#### Data to examine:
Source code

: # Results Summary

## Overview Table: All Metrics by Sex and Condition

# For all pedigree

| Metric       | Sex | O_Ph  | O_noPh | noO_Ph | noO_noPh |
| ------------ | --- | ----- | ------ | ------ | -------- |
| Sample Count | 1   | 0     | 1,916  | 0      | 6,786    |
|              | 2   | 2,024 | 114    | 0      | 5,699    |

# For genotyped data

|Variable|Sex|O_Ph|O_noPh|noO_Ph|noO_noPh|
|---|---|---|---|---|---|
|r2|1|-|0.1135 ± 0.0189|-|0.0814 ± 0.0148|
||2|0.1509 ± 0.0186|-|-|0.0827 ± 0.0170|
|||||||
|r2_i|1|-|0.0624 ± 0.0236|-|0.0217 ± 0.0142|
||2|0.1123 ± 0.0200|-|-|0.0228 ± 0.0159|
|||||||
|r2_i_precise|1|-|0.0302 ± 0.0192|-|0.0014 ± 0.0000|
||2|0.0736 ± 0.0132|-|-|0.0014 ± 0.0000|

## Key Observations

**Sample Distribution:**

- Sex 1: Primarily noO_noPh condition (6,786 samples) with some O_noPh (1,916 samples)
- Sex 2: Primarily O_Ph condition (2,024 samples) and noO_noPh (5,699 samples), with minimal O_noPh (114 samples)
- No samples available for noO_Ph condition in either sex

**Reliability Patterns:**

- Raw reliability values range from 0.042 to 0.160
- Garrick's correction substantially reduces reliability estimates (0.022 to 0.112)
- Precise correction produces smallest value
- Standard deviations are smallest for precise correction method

#### Directions:
Every line from the one containing "# For genotyped data" through the end of the material above should be retyped exactly; please include nothing else.

#### Task response:
# For genotyped data

|Variable|Sex|O_Ph|O_noPh|noO_Ph|noO_noPh|
|---|---|---|---|---|---|
|r2|1|-|0.1135 ± 0.0189|-|0.0814 ± 0.0148|
||2|0.1509 ± 0.0186|-|-|0.0827 ± 0.0170|
|||||||
|r2_i|1|-|0.0624 ± 0.0236|-|0.0217 ± 0.0142|
||2|0.1123 ± 0.0200|-|-|0.0228 ± 0.0159|
|||||||
|r2_i_precise|1|-|0.0302 ± 0.0192|-|0.0014 ± 0.0000|
||2|0.0736 ± 0.0132|-|-|0.0014 ± 0.0000|

## Key Observations

**Sample Distribution:**

- Sex 1: Primarily noO_noPh condition (6,786 samples) with some O_noPh (1,916 samples)
- Sex 2: Primarily O_Ph condition (2,024 samples) and noO_noPh (5,699 samples), with minimal O_noPh (114 samples)
- No samples available for noO_Ph condition in either sex

**Reliability Patterns:**

- Raw reliability values range from 0.042 to 0.160
- Garrick's correction substantially reduces reliability estimates (0.022 to 0.112)
- Precise correction produces smallest value
- Standard deviations are smallest for precise correction method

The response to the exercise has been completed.